Late-interaction/Multi-Vector retrieval keeps one vector per token instead of one vector per document. A 400-token passage becomes 400 vectors. An 8-token query becomes 8 vectors. Each query token finds its best-matching document token, and those per-token scores sum into the final relevance score.
This means much better search, but more computation and memory. PLAID quantization is what makes that doable in practice. It clusters all token vectors, stores each token as a small residual from its nearest centroid. New data can be assigned to existing centroids for incremental indexing as the wiki grows.
Every search writes a trace to a local SQLite database: the original query, documents at each ranking stage, the final top-k, everything. I'll write more about retrieval evals in a later post.
The Privacy Part
The wiki started as a place for coding lessons and writing notes. It’s been expanding quickly.
I tried indexing my text messages with one person, with consent, as an experiment. I get some of the most candid, brutal, and valuable feedback and opinions from people over text messages. And it often significantly shapes how I build, so I know it’s high signal.
But privacy and security concerns led me to exclude text messages in my wiki while I give it more thought.

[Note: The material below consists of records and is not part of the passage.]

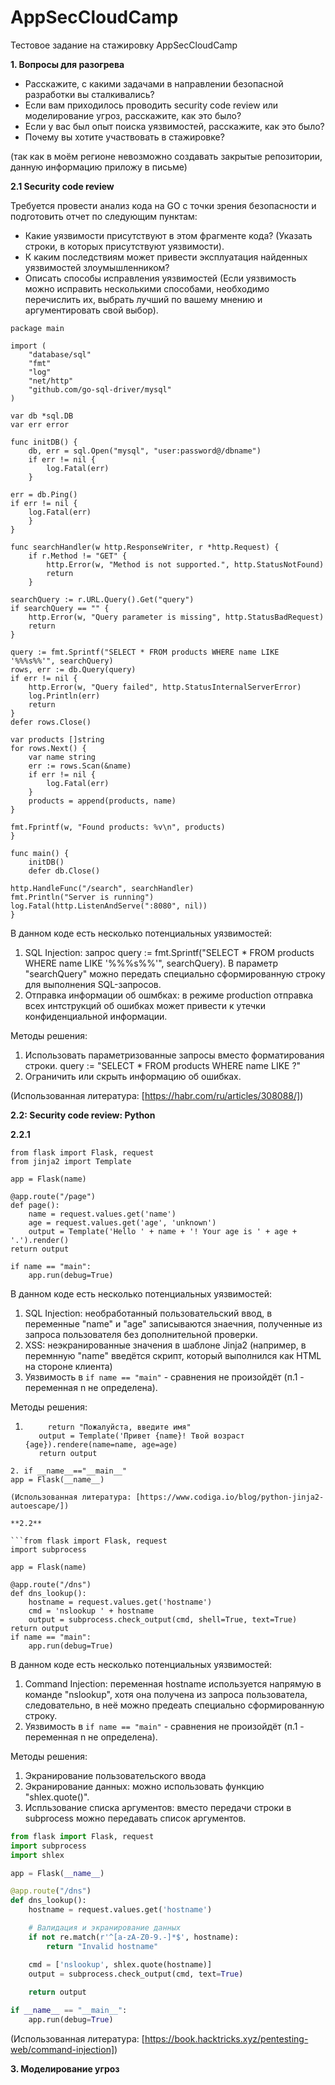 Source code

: # AppSecCloudCamp
Тестовое задание на стажировку AppSecCloudCamp

**1. Вопросы для разогрева**
- Расскажите, с какими задачами в направлении безопасной разработки вы сталкивались?
- Если вам приходилось проводить security code review или моделирование угроз, расскажите, как это было?
- Если у вас был опыт поиска уязвимостей, расскажите, как это было?
- Почему вы хотите участвовать в стажировке?

(так как в моём регионе невозможно создавать закрытые репозитории, данную информацию приложу в письме)

**2.1 Security code review**

Требуется провести анализ кода на GO с точки зрения безопасности и подготовить отчет по следующим пунктам:

- Какие уязвимости присутствуют в этом фрагменте кода? (Указать строки, в которых присутствуют уязвимости).
- К каким последствиям может привести эксплуатация найденных уязвимостей злоумышленником?
- Описать способы исправления уязвимостей (Если уязвимость можно исправить несколькими способами, необходимо перечислить их, выбрать лучший по вашему мнению и аргументировать свой выбор).

```
package main

import (
    "database/sql"
    "fmt"
    "log"
    "net/http"
    "github.com/go-sql-driver/mysql"
)

var db *sql.DB
var err error

func initDB() {
    db, err = sql.Open("mysql", "user:password@/dbname")
    if err != nil {
        log.Fatal(err)
    }

err = db.Ping()
if err != nil {
    log.Fatal(err)
    }
}

func searchHandler(w http.ResponseWriter, r *http.Request) {
    if r.Method != "GET" {
        http.Error(w, "Method is not supported.", http.StatusNotFound)
        return
    }

searchQuery := r.URL.Query().Get("query")
if searchQuery == "" {
    http.Error(w, "Query parameter is missing", http.StatusBadRequest)
    return
}

query := fmt.Sprintf("SELECT * FROM products WHERE name LIKE '%%%s%%'", searchQuery)
rows, err := db.Query(query)
if err != nil {
    http.Error(w, "Query failed", http.StatusInternalServerError)
    log.Println(err)
    return
}
defer rows.Close()

var products []string
for rows.Next() {
    var name string
    err := rows.Scan(&name)
    if err != nil {
        log.Fatal(err)
    }
    products = append(products, name)
}

fmt.Fprintf(w, "Found products: %v\n", products)
}

func main() {
    initDB()
    defer db.Close()

http.HandleFunc("/search", searchHandler)
fmt.Println("Server is running")
log.Fatal(http.ListenAndServe(":8080", nil))
}
```
В данном коде есть несколько потенциальных уязвимостей:

1. SQL Injection: запрос query := fmt.Sprintf("SELECT * FROM products WHERE name LIKE '%%%s%%'", searchQuery). В параметр "searchQuery" можно передать специально сформированную строку для выполнения SQL-запросов.
2. Отправка информации об ошмбках: в режиме production отправка всех интструкций об ошибках может привести к утечки конфиденциальной информации.

Методы решения:

1. Использовать параметризованные запросы вместо форматирования строки.
query := "SELECT * FROM products WHERE name LIKE ?"
2. Ограничить или скрыть информацию об ошибках.

(Использованная литература: [https://habr.com/ru/articles/308088/])

**2.2: Security code review: Python**

**2.2.1**
```
from flask import Flask, request
from jinja2 import Template

app = Flask(name)

@app.route("/page")
def page():
    name = request.values.get('name')
    age = request.values.get('age', 'unknown')
    output = Template('Hello ' + name + '! Your age is ' + age + '.').render()
return output

if name == "main":
    app.run(debug=True)
```
В данном коде есть несколько потенциальных уязвимостей:

1. SQL Injection: необработанный пользовательский ввод, в переменные "name" и "age" записываются знаечния, полученные из запроса пользователя без дополнительной проверки. 
2. XSS: неэкранированные значения в шаблоне Jinja2 (например, в перемнную "name" введётся скрипт, который выполнился как HTML на стороне клиента)
3. Уязвимость в `if name == "main"` - сравнения не произойдёт (п.1 - переменная n не определена).

Методы решения: 
1. ```if not name:
        return "Пожалуйста, введите имя"
      output = Template('Привет {name}! Твой возраст {age}).rendere(name=name, age=age)
      return output
```
2. if __name__=="__main__"
app = Flask(__name__)

(Использованная литература: [https://www.codiga.io/blog/python-jinja2-autoescape/])

**2.2**

```from flask import Flask, request
import subprocess

app = Flask(name)

@app.route("/dns")
def dns_lookup():
    hostname = request.values.get('hostname')
    cmd = 'nslookup ' + hostname
    output = subprocess.check_output(cmd, shell=True, text=True)
return output
if name == "main":
    app.run(debug=True)
```

В данном коде есть несколько потенциальных уязвимостей:
1. Command Injection: переменная hostname используется напрямую в команде "nslookup", хотя она получена из запроса пользователа, следовательно, в неё можно предеать специально сформированную строку.
2. Уязвимость в `if name == "main"` - сравнения не произойдёт (п.1 - переменная n не определена).

Методы решения: 
1. Экранирование пользовательского ввода
2. Экранирование данных: можно использовать функцию "shlex.quote()".
3. Испльзование списка аргументов: вместо передачи строки в subprocess можно передaвать список аргументов. 

```python
from flask import Flask, request
import subprocess
import shlex

app = Flask(__name__)

@app.route("/dns")
def dns_lookup():
    hostname = request.values.get('hostname')

    # Валидация и экранирование данных
    if not re.match(r'^[a-zA-Z0-9.-]*$', hostname):
        return "Invalid hostname"

    cmd = ['nslookup', shlex.quote(hostname)]
    output = subprocess.check_output(cmd, text=True)
    
    return output

if __name__ == "__main__":
    app.run(debug=True)
```
(Использованная литература: [https://book.hacktricks.xyz/pentesting-web/command-injection])

**3. Моделирование угроз**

- It felt wrong to index private communication from someone who did not opt in.
- Asking feels awkward.
- If people know their texts might end up in a searchable store, I worry some may self-censor.
- My store becomes much more damaging if leaked, for me and for others.
I would not want my knowledge base to be public as some of it is embarrassing. But private text messages are worse. Those could damage trust, for me and for the people who were just texting a friend.
#4 worries me beyond just my use case. We accept that Verizon or iMessage servers could be breached. That risk is priced into the social contract of sending a text. Do we now need to accept that every person who can vibe-code will run their own private store of everyone they have ever talked to, with search over it, protected by however much security they happen to have based on their expertise and care?
macOS has security around my iOS Messages database on my Mac. The moment I pull text out into my plain-text wiki so it can be cross-referenced with coding notes and attached to the work where it applies, I open up new security challenges.
What Is Next
For AgentKB I want to add reference stores. For example, I want to track Pylate, NextPlaid, Codex github commits. And there are libraries I use all the time that I want indexed ready to go. For example, Pi’s extension docs.
For the whole solution Agentkb is used in Harpy, my Pi harness. I want to build an RLM tool into it that works with agentkb. Then release both the Pi harness (Harpy) and my multi-agent IDE (Siren).
If any of this is useful to you, take it. The repo is public, the docs are in the repo, and the easiest way to borrow an idea is to point your own agent at the source and ask.